In the game’s second quarter, Nationwide unveiled what turned out to be the Super Bowl’s best ad: “Invisible Mindy Kaling,” in which the Mindy Project star had a hilarious revelation. As narrator Julia Roberts explained, “after years of being treated like she was invisible, it occurred to Mindy, she might actually be invisible.” Kaling proceeded to indulge her every whim—sunbathing nude in Central Park, walking through a car wash—until reality set in when she tried to kiss Matt Damon, whose surprise cameo had nicely been concealed in the spot’s pre-game hype.
The spot was everything you’d want in a Super Bowl ad: packed with laughs, boasting a surprise A-lister and a message—“join the nation that sees you as a priority”—that meshed perfectly with the company.

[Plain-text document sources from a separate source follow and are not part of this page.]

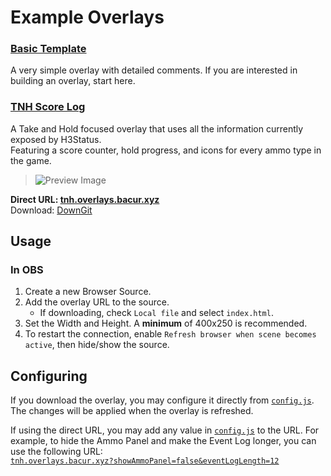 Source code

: # Example Overlays

### [Basic Template](Basic/)

A very simple overlay with detailed comments. If you are interested in building an overlay, start here.

### [TNH Score Log](TNHScoreLog/)

A Take and Hold focused overlay that uses all the information currently exposed by H3Status.\
Featuring a score counter, hold progress, and icons for every ammo type in the game.

> ![Preview Image](https://github.com/user-attachments/assets/2528f85c-0fa1-4e1d-9832-5d3e35604092)

**Direct URL: [tnh.overlays.bacur.xyz](https://tnh.overlays.bacur.xyz)**\
Download: [DownGit](https://downgit.github.io/#/home?url=https://github.com/TakingFire/H3Status/tree/main/Overlays/TNHScoreLog)

## Usage

### In OBS

1. Create a new Browser Source.
2. Add the overlay URL to the source.
   - If downloading, check `Local file` and select `index.html`.
3. Set the Width and Height. A **minimum** of 400x250 is recommended.
4. To restart the connection, enable `Refresh browser when scene becomes active`, then hide/show the source.

## Configuring

If you download the overlay, you may configure it directly from [`config.js`](TNHScoreLog/config.js). The changes will be applied when the overlay is refreshed.

If using the direct URL, you may add any value in [`config.js`](TNHScoreLog/config.js) to the URL. For example, to hide the Ammo Panel and make the Event Log longer, you can use the following URL:\
[`tnh.overlays.bacur.xyz?showAmmoPanel=false&eventLogLength=12`](https://tnh.overlays.bacur.xyz?showAmmoPanel=false&eventLogLength=12)
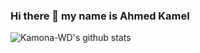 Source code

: ### Hi there 👋 my name is Ahmed Kamel

![Kamona-WD's github stats](https://github-readme-stats.vercel.app/api?username=Kamona-WD&show_icons=true&theme=default&include_all_commits=true)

Nationwide should have quit while it was ahead, but instead the company debuted a head-scratchingly awful companion ad later in the same quarter: “The Boy Who Wouldn’t Grow Up.” The spot featured an adorable kid, who explained “I’ll never learn to ride a bike, or get cooties…” before dropping this Debbie Downer-level stunner: “I couldn’t grow up, because I died from an accident…”
What. The. Hell? Cue virtual record scratches around the country, as jaws dropped and the merriment was instantly sucked out of Super Bowl parties from coast to coast. Meanwhile, some of us were suddenly forced to have very awkward conversations with our kids about what had just occurred onscreen. “Daddy, did that boy drown in the bathtub… or was he crushed under that TV?” was certainly not a question I was expecting to field from my stunned kids during the Super Bowl.

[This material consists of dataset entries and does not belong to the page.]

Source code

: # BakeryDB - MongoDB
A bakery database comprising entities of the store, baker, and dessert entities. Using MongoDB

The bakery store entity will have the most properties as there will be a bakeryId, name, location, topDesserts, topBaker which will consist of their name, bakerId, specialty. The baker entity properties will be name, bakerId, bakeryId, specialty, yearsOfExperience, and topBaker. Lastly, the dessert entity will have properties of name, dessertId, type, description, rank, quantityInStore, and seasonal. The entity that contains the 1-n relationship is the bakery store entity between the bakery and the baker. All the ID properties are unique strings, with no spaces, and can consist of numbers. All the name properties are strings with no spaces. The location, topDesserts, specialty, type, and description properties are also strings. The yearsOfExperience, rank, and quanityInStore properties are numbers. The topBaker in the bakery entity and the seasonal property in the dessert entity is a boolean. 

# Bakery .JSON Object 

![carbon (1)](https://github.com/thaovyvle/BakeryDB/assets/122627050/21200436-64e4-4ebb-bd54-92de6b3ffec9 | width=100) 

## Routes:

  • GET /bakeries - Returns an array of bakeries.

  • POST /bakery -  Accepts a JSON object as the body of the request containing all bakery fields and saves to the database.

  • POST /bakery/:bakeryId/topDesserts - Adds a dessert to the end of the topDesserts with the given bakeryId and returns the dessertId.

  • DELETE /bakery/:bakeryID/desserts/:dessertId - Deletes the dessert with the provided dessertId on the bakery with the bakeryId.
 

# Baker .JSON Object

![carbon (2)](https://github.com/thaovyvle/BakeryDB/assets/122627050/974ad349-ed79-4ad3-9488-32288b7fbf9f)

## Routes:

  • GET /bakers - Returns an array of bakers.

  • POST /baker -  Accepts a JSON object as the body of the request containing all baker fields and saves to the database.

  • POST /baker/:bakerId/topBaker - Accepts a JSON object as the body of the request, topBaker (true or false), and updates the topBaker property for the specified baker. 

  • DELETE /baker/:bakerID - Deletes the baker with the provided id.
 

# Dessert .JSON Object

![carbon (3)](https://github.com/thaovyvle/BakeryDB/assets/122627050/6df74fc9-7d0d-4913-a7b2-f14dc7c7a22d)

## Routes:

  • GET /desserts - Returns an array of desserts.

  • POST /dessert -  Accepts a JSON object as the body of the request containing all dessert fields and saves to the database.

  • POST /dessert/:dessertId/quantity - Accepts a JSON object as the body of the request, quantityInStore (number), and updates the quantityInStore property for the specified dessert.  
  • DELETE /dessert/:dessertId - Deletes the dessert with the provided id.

It wasn’t just me: much of Twitter was equally horrified. Shortly after the ad aired, someone created the Twitter handle @NationwideKills (Twitter bio: “Nationwide kills kids, the worst SuperBowl ad of all time #Nationwide #NationDied”). One minute earlier, Nationwide had been the Super Bowl ad champion—and then it killed a kid.

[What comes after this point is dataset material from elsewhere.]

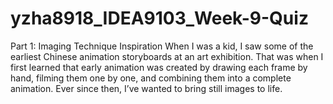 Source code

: # yzha8918_IDEA9103_Week-9-Quiz

Part 1: Imaging Technique Inspiration
When I was a kid, I saw some of the earliest Chinese animation storyboards at an art exhibition. That was when I first learned that early animation was created by drawing each frame by hand, filming them one by one, and combining them into a complete animation. Ever since then, I’ve wanted to bring still images to life.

But Nationwide’s morose ad was just the tip of the iceberg. While many of the Super Bowl sports had been leaked early (which has ruined the magic of watching them during the game), the companies decided to keep the most depressing ones under wraps until kickoff. There was Nissan’s #WithDad, which featured Harry Chapin’s song “Cats in the Cradle” and centered on an absentee dad. Coca-Cola’s #MakeItHappy spot opened with online bullying, which was somehow cured by… spilling Coke on a computer? Plus there was also the gripping domestic violence PSA, the only one in the bunch that had been posted early. And let’s not forget (though I desperately want to) the nauseatingly detailed Jublia ad that told you more than you ever wanted to know about toenail fungus.
Despite the great Kaling ad (and a handful of others, including the terrific Snickers/Brady Bunch spot), this ended up being the feel-bad Super Bowl of my lifetime. It was like the 2013 Emmys all over again, when the ceremony was inexplicably hijacked by extended tributes to James Gandolfini, Cory Monteith and All in the Family’s Jean Stapleton. While accepting his outstanding comedy Emmy for Modern Family, co-creator Steve Levitan called it “the saddest Emmys of all time.”
All of Sunday’s morose ads prompted me to utter something I never thought I’d ever say: what ever happened to all those Super Bowl ads featuring people getting hit in the crotch?